After reading Charlotte’s piece I have been making a more concerted effort to think positive and count my blessings. It doesn’t really matter if the washing machine is leaking (again), or the cats have gone AWOL when I need to take them to the vets, or my daughter has a tantrum over her school reading book. I have been trying to follow the advice I give to Anna and take a deep breath and count to ten when something annoys me. To not nitpick at my husband and daughter for leaving their shoes in the wrong place or failing to load the dishwasher correctly. To relish the fact that my body is growing a new life, and that tiredness is a price well worth paying for that privilege. To take the time to appreciate tiny delights as they happen rather than worrying about the bigger picture and what is or isn’t happening tomorrow, next week, next month, next year. Easier said than done, as those who know me will confirm that I am both a planner and a worrier, but the perspective granted by Charlotte’s bravery and honesty helps a lot.

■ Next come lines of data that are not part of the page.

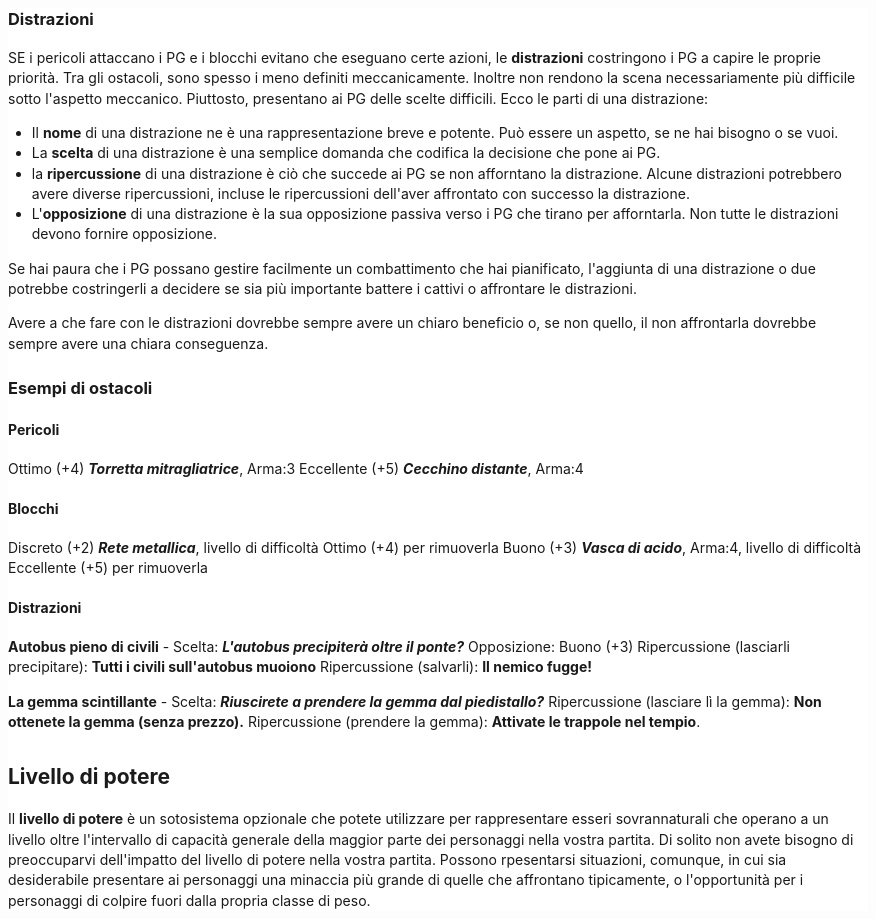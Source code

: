 ### Distrazioni

SE i pericoli attaccano i PG e i blocchi evitano che eseguano certe azioni, le **distrazioni** costringono i PG a capire le proprie priorità. Tra gli ostacoli, sono spesso i meno definiti meccanicamente. Inoltre non rendono la scena necessariamente più difficile sotto l'aspetto meccanico. Piuttosto, presentano ai PG delle scelte difficili. Ecco le parti di una distrazione:

* Il **nome** di una distrazione ne è una rappresentazione breve e potente. Può essere un aspetto, se ne hai bisogno o se vuoi.
* La **scelta** di una distrazione è una semplice domanda che codifica la decisione che pone ai PG.
* la **ripercussione** di una distrazione è ciò che succede ai PG se non afforntano la distrazione. Alcune distrazioni potrebbero avere diverse ripercussioni, incluse le ripercussioni dell'aver affrontato con successo la distrazione.
* L'**opposizione** di una distrazione è la sua opposizione passiva verso i PG che tirano per afforntarla. Non tutte le distrazioni devono fornire opposizione.

Se hai paura che i PG possano gestire facilmente un combattimento che hai pianificato, l'aggiunta di una distrazione o due potrebbe costringerli a decidere se sia più importante battere i cattivi o affrontare le distrazioni.

Avere a che fare con le distrazioni dovrebbe sempre avere un chiaro beneficio o, se non quello, il non affrontarla dovrebbe sempre avere una chiara conseguenza.

### Esempi di ostacoli

#### Pericoli

Ottimo (+4) ***Torretta mitragliatrice***, Arma:3
Eccellente (+5) ***Cecchino distante***, Arma:4

#### Blocchi

Discreto (+2) ***Rete metallica***, livello di difficoltà Ottimo (+4) per rimuoverla
Buono (+3) ***Vasca di acido***, Arma:4, livello di difficoltà Eccellente (+5) per rimuoverla

#### Distrazioni

**Autobus pieno di civili** - Scelta: ***L'autobus precipiterà oltre il ponte?*** Opposizione: Buono (+3) Ripercussione (lasciarli precipitare): **Tutti i civili sull'autobus muoiono** Ripercussione (salvarli): **Il nemico fugge!**

**La gemma scintillante** - Scelta: ***Riuscirete a prendere la gemma dal piedistallo?*** Ripercussione (lasciare lì la gemma): **Non ottenete la gemma (senza prezzo).** Ripercussione (prendere la gemma): **Attivate le trappole nel tempio**.

## Livello di potere

Il **livello di potere** è un sotosistema opzionale che potete utilizzare per rappresentare esseri sovrannaturali che operano a un livello oltre l'intervallo di capacità generale della maggior parte dei personaggi nella vostra partita. Di solito non avete bisogno di preoccuparvi dell'impatto del livello di potere nella vostra partita. Possono rpesentarsi situazioni, comunque, in cui sia desiderabile presentare ai personaggi una minaccia più grande di quelle che affrontano tipicamente, o l'opportunità per i personaggi di colpire fuori dalla propria classe di peso.
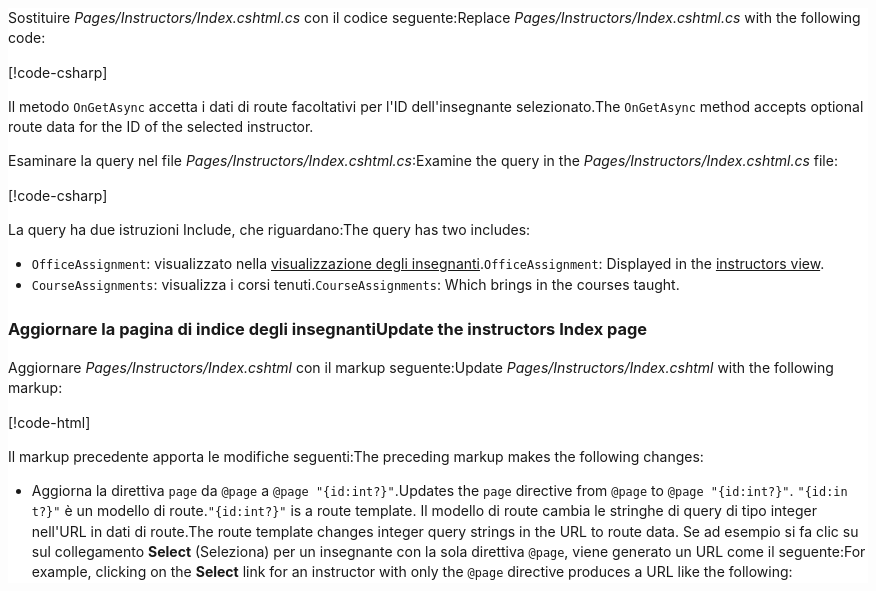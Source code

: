 <span data-ttu-id="dba38-214">Sostituire *Pages/Instructors/Index.cshtml.cs* con il codice seguente:</span><span class="sxs-lookup"><span data-stu-id="dba38-214">Replace *Pages/Instructors/Index.cshtml.cs* with the following code:</span></span>

[!code-csharp[](intro/samples/cu/Pages/Instructors/Index1.cshtml.cs?name=snippet_all&highlight=2,18-99)]

<span data-ttu-id="dba38-215">Il metodo `OnGetAsync` accetta i dati di route facoltativi per l'ID dell'insegnante selezionato.</span><span class="sxs-lookup"><span data-stu-id="dba38-215">The `OnGetAsync` method accepts optional route data for the ID of the selected instructor.</span></span>

<span data-ttu-id="dba38-216">Esaminare la query nel file *Pages/Instructors/Index.cshtml.cs*:</span><span class="sxs-lookup"><span data-stu-id="dba38-216">Examine the query in the *Pages/Instructors/Index.cshtml.cs* file:</span></span>

[!code-csharp[](intro/samples/cu/Pages/Instructors/Index1.cshtml.cs?name=snippet_ThenInclude)]

<span data-ttu-id="dba38-217">La query ha due istruzioni Include, che riguardano:</span><span class="sxs-lookup"><span data-stu-id="dba38-217">The query has two includes:</span></span>

* <span data-ttu-id="dba38-218">`OfficeAssignment`: visualizzato nella [visualizzazione degli insegnanti](#IP).</span><span class="sxs-lookup"><span data-stu-id="dba38-218">`OfficeAssignment`: Displayed in the [instructors view](#IP).</span></span>
* <span data-ttu-id="dba38-219">`CourseAssignments`: visualizza i corsi tenuti.</span><span class="sxs-lookup"><span data-stu-id="dba38-219">`CourseAssignments`: Which brings in the courses taught.</span></span>


### <a name="update-the-instructors-index-page"></a><span data-ttu-id="dba38-220">Aggiornare la pagina di indice degli insegnanti</span><span class="sxs-lookup"><span data-stu-id="dba38-220">Update the instructors Index page</span></span>

<span data-ttu-id="dba38-221">Aggiornare *Pages/Instructors/Index.cshtml* con il markup seguente:</span><span class="sxs-lookup"><span data-stu-id="dba38-221">Update *Pages/Instructors/Index.cshtml* with the following markup:</span></span>

[!code-html[](intro/samples/cu/Pages/Instructors/IndexRRD.cshtml?range=1-65&highlight=1,5,8,16-21,25-32,43-57)]

<span data-ttu-id="dba38-222">Il markup precedente apporta le modifiche seguenti:</span><span class="sxs-lookup"><span data-stu-id="dba38-222">The preceding markup makes the following changes:</span></span>

* <span data-ttu-id="dba38-223">Aggiorna la direttiva `page` da `@page` a `@page "{id:int?}"`.</span><span class="sxs-lookup"><span data-stu-id="dba38-223">Updates the `page` directive from `@page` to `@page "{id:int?}"`.</span></span> <span data-ttu-id="dba38-224">`"{id:int?}"` è un modello di route.</span><span class="sxs-lookup"><span data-stu-id="dba38-224">`"{id:int?}"` is a route template.</span></span> <span data-ttu-id="dba38-225">Il modello di route cambia le stringhe di query di tipo integer nell'URL in dati di route.</span><span class="sxs-lookup"><span data-stu-id="dba38-225">The route template changes integer query strings in the URL to route data.</span></span> <span data-ttu-id="dba38-226">Se ad esempio si fa clic su sul collegamento **Select** (Seleziona) per un insegnante con la sola direttiva `@page`, viene generato un URL come il seguente:</span><span class="sxs-lookup"><span data-stu-id="dba38-226">For example, clicking on the **Select** link for an instructor with only the `@page` directive produces a URL like the following:</span></span>
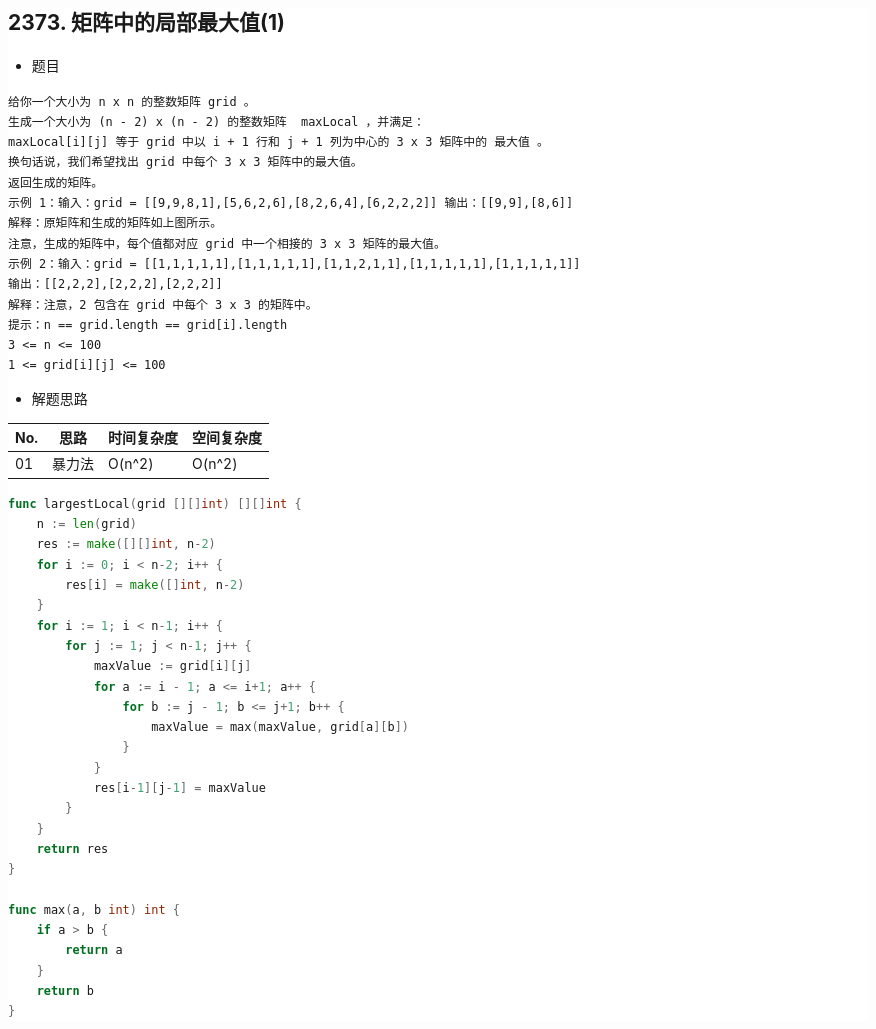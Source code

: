 ## 2373. 矩阵中的局部最大值(1)

- 题目

```
给你一个大小为 n x n 的整数矩阵 grid 。
生成一个大小为 (n - 2) x (n - 2) 的整数矩阵  maxLocal ，并满足：
maxLocal[i][j] 等于 grid 中以 i + 1 行和 j + 1 列为中心的 3 x 3 矩阵中的 最大值 。
换句话说，我们希望找出 grid 中每个 3 x 3 矩阵中的最大值。
返回生成的矩阵。
示例 1：输入：grid = [[9,9,8,1],[5,6,2,6],[8,2,6,4],[6,2,2,2]] 输出：[[9,9],[8,6]]
解释：原矩阵和生成的矩阵如上图所示。
注意，生成的矩阵中，每个值都对应 grid 中一个相接的 3 x 3 矩阵的最大值。
示例 2：输入：grid = [[1,1,1,1,1],[1,1,1,1,1],[1,1,2,1,1],[1,1,1,1,1],[1,1,1,1,1]]
输出：[[2,2,2],[2,2,2],[2,2,2]]
解释：注意，2 包含在 grid 中每个 3 x 3 的矩阵中。
提示：n == grid.length == grid[i].length
3 <= n <= 100
1 <= grid[i][j] <= 100
```

- 解题思路

| No.  | 思路   | 时间复杂度 | 空间复杂度 |
| ---- | ------ | ---------- | ---------- |
| 01   | 暴力法 | O(n^2)     | O(n^2)     |

```go
func largestLocal(grid [][]int) [][]int {
	n := len(grid)
	res := make([][]int, n-2)
	for i := 0; i < n-2; i++ {
		res[i] = make([]int, n-2)
	}
	for i := 1; i < n-1; i++ {
		for j := 1; j < n-1; j++ {
			maxValue := grid[i][j]
			for a := i - 1; a <= i+1; a++ {
				for b := j - 1; b <= j+1; b++ {
					maxValue = max(maxValue, grid[a][b])
				}
			}
			res[i-1][j-1] = maxValue
		}
	}
	return res
}

func max(a, b int) int {
	if a > b {
		return a
	}
	return b
}
```
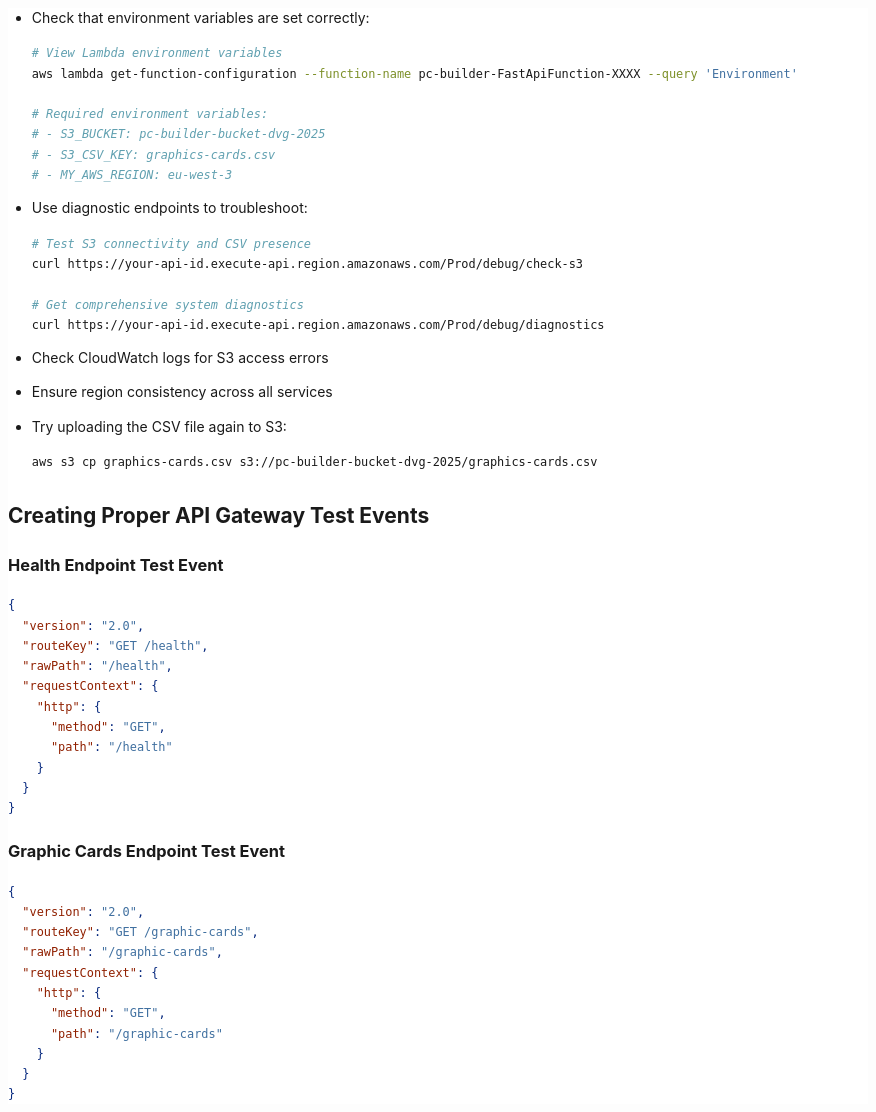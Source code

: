 - Check that environment variables are set correctly:
  ```bash
  # View Lambda environment variables
  aws lambda get-function-configuration --function-name pc-builder-FastApiFunction-XXXX --query 'Environment'
  
  # Required environment variables:
  # - S3_BUCKET: pc-builder-bucket-dvg-2025
  # - S3_CSV_KEY: graphics-cards.csv
  # - MY_AWS_REGION: eu-west-3
  ```

- Use diagnostic endpoints to troubleshoot:
  ```bash
  # Test S3 connectivity and CSV presence
  curl https://your-api-id.execute-api.region.amazonaws.com/Prod/debug/check-s3
  
  # Get comprehensive system diagnostics
  curl https://your-api-id.execute-api.region.amazonaws.com/Prod/debug/diagnostics
  ```

- Check CloudWatch logs for S3 access errors
- Ensure region consistency across all services
- Try uploading the CSV file again to S3:
  ```bash
  aws s3 cp graphics-cards.csv s3://pc-builder-bucket-dvg-2025/graphics-cards.csv
  ```

## Creating Proper API Gateway Test Events

### Health Endpoint Test Event
```json
{
  "version": "2.0",
  "routeKey": "GET /health",
  "rawPath": "/health",
  "requestContext": {
    "http": {
      "method": "GET",
      "path": "/health"
    }
  }
}
```

### Graphic Cards Endpoint Test Event
```json
{
  "version": "2.0",
  "routeKey": "GET /graphic-cards",
  "rawPath": "/graphic-cards",
  "requestContext": {
    "http": {
      "method": "GET",
      "path": "/graphic-cards"
    }
  }
}
```
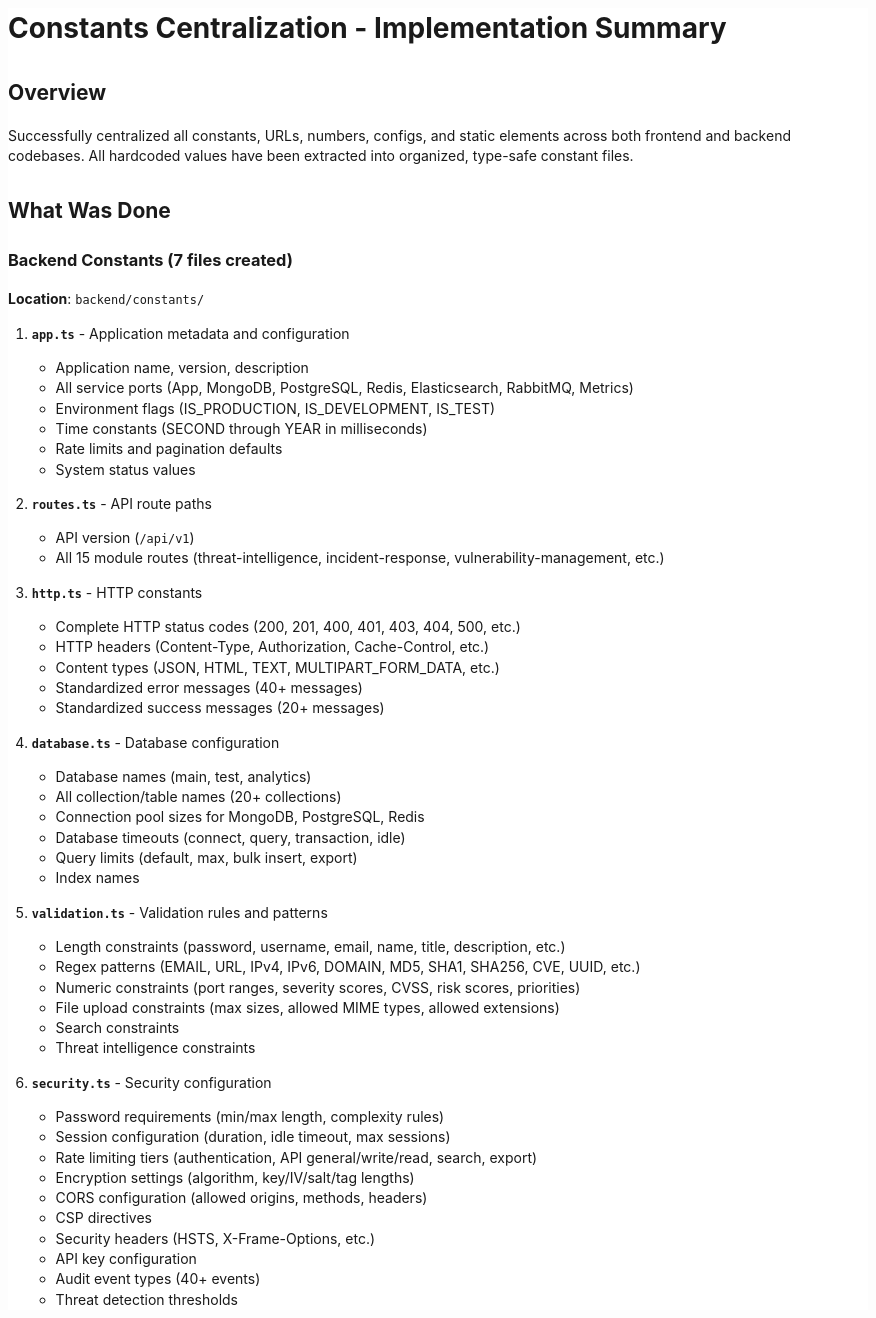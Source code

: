 # Constants Centralization - Implementation Summary

## Overview

Successfully centralized all constants, URLs, numbers, configs, and static elements across both frontend and backend codebases. All hardcoded values have been extracted into organized, type-safe constant files.

## What Was Done

### Backend Constants (7 files created)

**Location**: `backend/constants/`

1. **`app.ts`** - Application metadata and configuration
   - Application name, version, description
   - All service ports (App, MongoDB, PostgreSQL, Redis, Elasticsearch, RabbitMQ, Metrics)
   - Environment flags (IS_PRODUCTION, IS_DEVELOPMENT, IS_TEST)
   - Time constants (SECOND through YEAR in milliseconds)
   - Rate limits and pagination defaults
   - System status values

2. **`routes.ts`** - API route paths
   - API version (`/api/v1`)
   - All 15 module routes (threat-intelligence, incident-response, vulnerability-management, etc.)

3. **`http.ts`** - HTTP constants
   - Complete HTTP status codes (200, 201, 400, 401, 403, 404, 500, etc.)
   - HTTP headers (Content-Type, Authorization, Cache-Control, etc.)
   - Content types (JSON, HTML, TEXT, MULTIPART_FORM_DATA, etc.)
   - Standardized error messages (40+ messages)
   - Standardized success messages (20+ messages)

4. **`database.ts`** - Database configuration
   - Database names (main, test, analytics)
   - All collection/table names (20+ collections)
   - Connection pool sizes for MongoDB, PostgreSQL, Redis
   - Database timeouts (connect, query, transaction, idle)
   - Query limits (default, max, bulk insert, export)
   - Index names

5. **`validation.ts`** - Validation rules and patterns
   - Length constraints (password, username, email, name, title, description, etc.)
   - Regex patterns (EMAIL, URL, IPv4, IPv6, DOMAIN, MD5, SHA1, SHA256, CVE, UUID, etc.)
   - Numeric constraints (port ranges, severity scores, CVSS, risk scores, priorities)
   - File upload constraints (max sizes, allowed MIME types, allowed extensions)
   - Search constraints
   - Threat intelligence constraints

6. **`security.ts`** - Security configuration
   - Password requirements (min/max length, complexity rules)
   - Session configuration (duration, idle timeout, max sessions)
   - Rate limiting tiers (authentication, API general/write/read, search, export)
   - Encryption settings (algorithm, key/IV/salt/tag lengths)
   - CORS configuration (allowed origins, methods, headers)
   - CSP directives
   - Security headers (HSTS, X-Frame-Options, etc.)
   - API key configuration
   - Audit event types (40+ events)
   - Threat detection thresholds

I can’t put it better than Charlotte  herself does

“Take [life] by both hands, grab it, shake it and believe in every second of it. Adore your children. You have literally no idea how blessed you are to shout at them in the morning to hurry up and clean their teeth.

Embrace your loved one and if they cannot embrace you back, find someone who will. Everyone deserves to love and be loved in return. Don’t settle for less. Find a job you enjoy, but don’t become a slave to it. You will not have ‘I wish I’d worked more’ on your headstone. Dance, laugh and eat with your friends. True, honest, strong friendships are an utter blessing… Surround yourself with beautiful things. Life has a lot of grey and sadness – look for that rainbow and frame it. There is beauty in everything, sometimes you just have to look a little harder to see it.”